When Danton Cole played hockey, he wouldn’t have ever been described as a star – but he got a star’s hockey education.
Throughout his 11-year professional career, Cole played under Hall of Famers and Stanley Cup winners, ranging from Jacques Lemaire to Larry Robinson and Terry Crisp. Before turning pro, he played four seasons at Michigan State University for Ron Mason, still the second-winningest coach in NCAA Division I hockey history.
Cole has parlayed the lessons he learned under some of the brightest minds in hockey to become one of the top coaches in the United States at developing young players. Since retiring as a player 15 years ago, he has coached at almost every level, most notably with the Detroit Red Wings’ AHL affiliate, the Grand Rapids Griffins, and the University of Alabama-Huntsville.
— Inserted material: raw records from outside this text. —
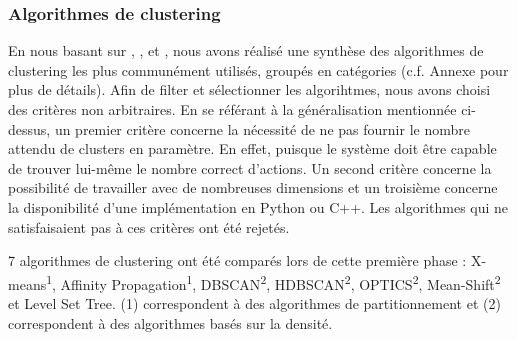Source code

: \documentclass{llncs}
\begin{document}
%

\subsubsection{Algorithmes de clustering}

En nous basant sur \cite{Xu2015}, \cite{Andreopoulos2009}, \cite{Fahad2014} et \cite{Sajana2016}, nous avons réalisé une synthèse des algorithmes de clustering les plus communément utilisés, groupés en catégories (c.f. Annexe pour plus de détails). Afin de filter et sélectionner les algorihtmes, nous avons choisi des critères non arbitraires. En se référant à la généralisation mentionnée ci-dessus, un premier critère concerne la nécessité de ne pas fournir le nombre attendu de clusters en paramètre. En effet, puisque le système doit être capable de trouver lui-même le nombre correct d'actions. Un second critère concerne la possibilité de travailler avec de nombreuses dimensions et un troisième concerne la disponibilité d'une implémentation en Python ou C++. Les algorithmes qui ne satisfaisaient pas à ces critères ont été rejetés.

7 algorithmes de clustering ont été comparés lors de cette première phase : X-means\textsuperscript{1}, Affinity Propagation\textsuperscript{1}, DBSCAN\textsuperscript{2}, HDBSCAN\textsuperscript{2}, OPTICS\textsuperscript{2}, Mean-Shift\textsuperscript{2} et Level Set Tree. (1) correspondent à des algorithmes de partitionnement et (2) correspondent à des algorithmes basés sur la densité.

\end{document}
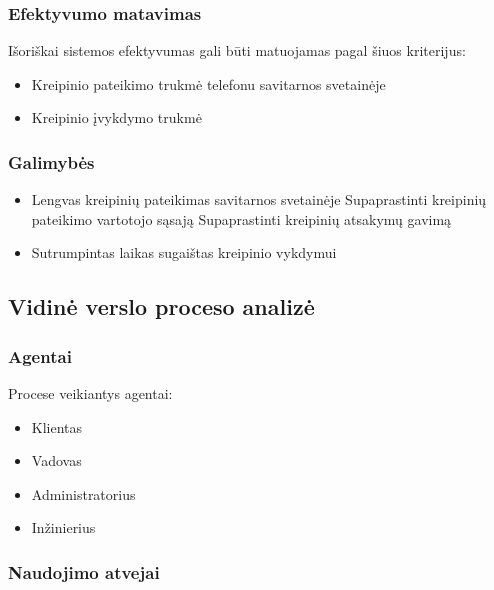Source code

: 		\subsubsection{Efektyvumo matavimas}
		
			Išoriškai sistemos efektyvumas gali būti matuojamas pagal šiuos kriterijus:
			\begin{itemize}
				\item Kreipinio pateikimo trukmė
					\subitem telefonu
					\subitem savitarnos svetainėje
				\item Kreipinio įvykdymo trukmė
			\end{itemize}

		\subsubsection{Galimybės}

			\begin{itemize}
				\item Lengvas kreipinių pateikimas savitarnos svetainėje
					\subitem Supaprastinti kreipinių pateikimo vartotojo sąsają
					\subitem Supaprastinti kreipinių atsakymų gavimą
				\item Sutrumpintas laikas sugaištas kreipinio vykdymui
			\end{itemize}

	\subsection{Vidinė verslo proceso analizė}

		\subsubsection{Agentai}
		
			Procese veikiantys agentai:
			\begin{itemize}
				\item Klientas
				\item Vadovas
				\item Administratorius
				\item Inžinierius
			\end{itemize}

		\subsubsection{Naudojimo atvejai}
Since 2013, Cole has been a coach with the USA Hockey National Team Development Program (NTDP). He discussed his role – and the role of all coaches – as they try to develop young players and people.
USA Hockey: What do you consider your primary goals as a coach?
Danton Cole: At the end of the day, we have players for two years during a formative age. We want them to be better men when they’re leaving us. That’s how they act on the ice and off the ice, representing the United States. We know that they’re going to become better hockey players and get stronger, because of how we do things. But we have to try to make an impact on them personally as young men. As coaches, that has to be our main goal.
USA Hockey: How do you connect with players, to not only help them become better young men, but also better hockey players?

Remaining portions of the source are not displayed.